Memorsion adopts elements of photography to ask epistemological questions about images, memory, and subjectivity.  The installation makes clear that the camera doesn’t fracture our perceptions of reality or ourselves.  Instead, and as Ulrich Baer argues, it “[discloses] the world – the setting for human experience – as nothing but atoms moving in a void.”8 Photographs are aides-mémoire, but they also present history as unstable, a web of ruptures and bursts that undermines the notion of time as an uninterrupted, sequential, homogeneous flow.  As the medium that bestows light waves and moving particles with an appearance of solid objects and events, photography embodies the psychic tensions at play when we stitch the flashes of images that comprise our memory into stories about our environments and ourselves.  Memorsion frames reality as a jumble of isolated shards, which address the optical unconscious not only by drawing attention to what we might be inclined to ignore, but by doubling the psychological processes at work when we develop some experiences into memories and sublimate others in the basements of our minds.

Architectural ruins and abandoned buildings function within Chantré’s media ecology as metaphors of personal and collective history.

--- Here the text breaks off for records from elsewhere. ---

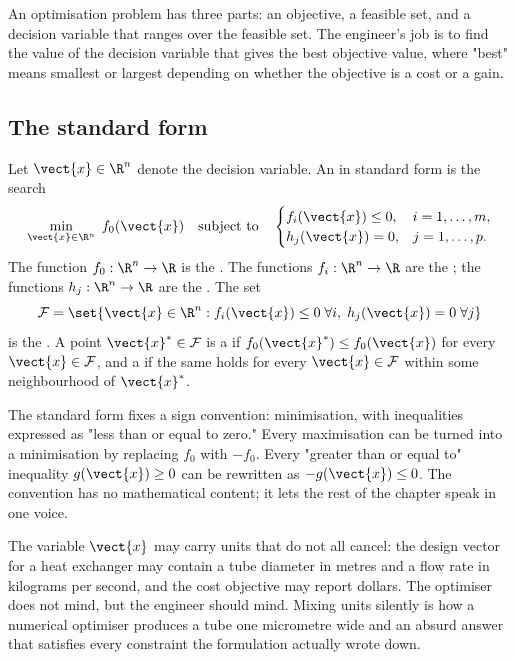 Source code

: An optimisation problem has three parts: an objective, a feasible
set, and a decision variable that ranges over the feasible set.
The engineer's job is to find the value of the decision variable
that gives the best objective value, where "best" means smallest
or largest depending on whether the objective is a cost or a
gain.

\subsection{The standard form}

\begin{definition}
Let $\vect{x} \in \R^{n}$ denote the decision variable. An
 in standard form is the search
\[
\min_{\vect{x} \in \R^{n}} \; f_{0}(\vect{x})
\quad \text{subject to} \quad
\begin{cases}
f_{i}(\vect{x}) \leq 0, & i = 1, \ldots, m, \\
h_{j}(\vect{x}) = 0,    & j = 1, \ldots, p.
\end{cases}
\]
The function $f_{0} : \R^{n} \to \R$ is the .
The functions $f_{i} : \R^{n} \to \R$ are the ; the functions $h_{j} : \R^{n} \to \R$ are the
. The set
\[
\mathcal{F} = \set{\vect{x} \in \R^{n} :
f_{i}(\vect{x}) \leq 0 \;\forall i, \;
h_{j}(\vect{x}) = 0 \;\forall j}
\]
is the . A point $\vect{x}^{*} \in
\mathcal{F}$ is a  if $f_{0}(\vect{x}^{*})
\leq f_{0}(\vect{x})$ for every $\vect{x} \in \mathcal{F}$, and a
 if the same holds for every $\vect{x} \in
\mathcal{F}$ within some neighbourhood of $\vect{x}^{*}$.
\end{definition}

The standard form fixes a sign convention: minimisation, with
inequalities expressed as "less than or equal to zero." Every
maximisation can be turned into a minimisation by replacing
$f_{0}$ with $-f_{0}$. Every "greater than or equal to" inequality
$g(\vect{x}) \geq 0$ can be rewritten as $-g(\vect{x}) \leq 0$.
The convention has no mathematical content; it lets the rest of
the chapter speak in one voice.

The variable $\vect{x}$ may carry units that do not all cancel:
the design vector for a heat exchanger may contain a tube
diameter in metres and a flow rate in kilograms per second, and
the cost objective may report dollars. The optimiser does not
mind, but the engineer should mind. Mixing units silently is
how a numerical optimiser produces a tube one micrometre wide
and an absurd answer that satisfies every constraint the
formulation actually wrote down.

Evacuated of human inhabitants, they register as excess: part of and exterior to the lived experiences of urban dwellers.  Instead of being blights on an otherwise pristine landscape, ruins become sites of projection, walls and girders that bear traces of contact, and upon which people write versions of themselves.  Graffiti tags are material remnants of more ephemeral inscriptions—the psychic and psychological imprints left behind by human traffic.  Because the buildings are abandoned, they make themselves available to modes of sensation and perception that exceed questions of use-value.  As detritus, ruins disrupt the flow of bodies that cities aim to facilitate.  They frustrate linear mobility.  As allegories of experience and subjectivity, ruins describe what doesn’t fit, what can’t be contained within the perceptual apparatus, but which flash up every so often, demanding that we attend to them.9

~Text written by Justin Pfefferle

Notes
1. Walter Benjamin, “The Work of Art in the Age of Mechanical Reproduction.” Walter Benjamin Selected Writings, Vol. 3 1935-1938. Ed. Howard Eiland and Michael W. Jennings. Cambridge: Harvard University Press, 2003.120.
2. Alex MacPherson, “Shadow on the Wall.” Verb Magazine, Issue S277, 14-20 February 2014. 15.
3. Manuel Chantré, Artist’s Talk at PAVED Gallery, Saskatoon, 18 January 2014.
4. Chantré, Artist’s Talk.
5. Benjamin, 118.
6.Benjamin, 118.
7. Benjamin, 120.
8. Ulrich Baer, Spectral Evidence: The Photography of Trauma. Cambridge: Massachusetts Institute of Technology Press, 2002. 5.
9.More needs to be said about the aural dimensions of Memorsion.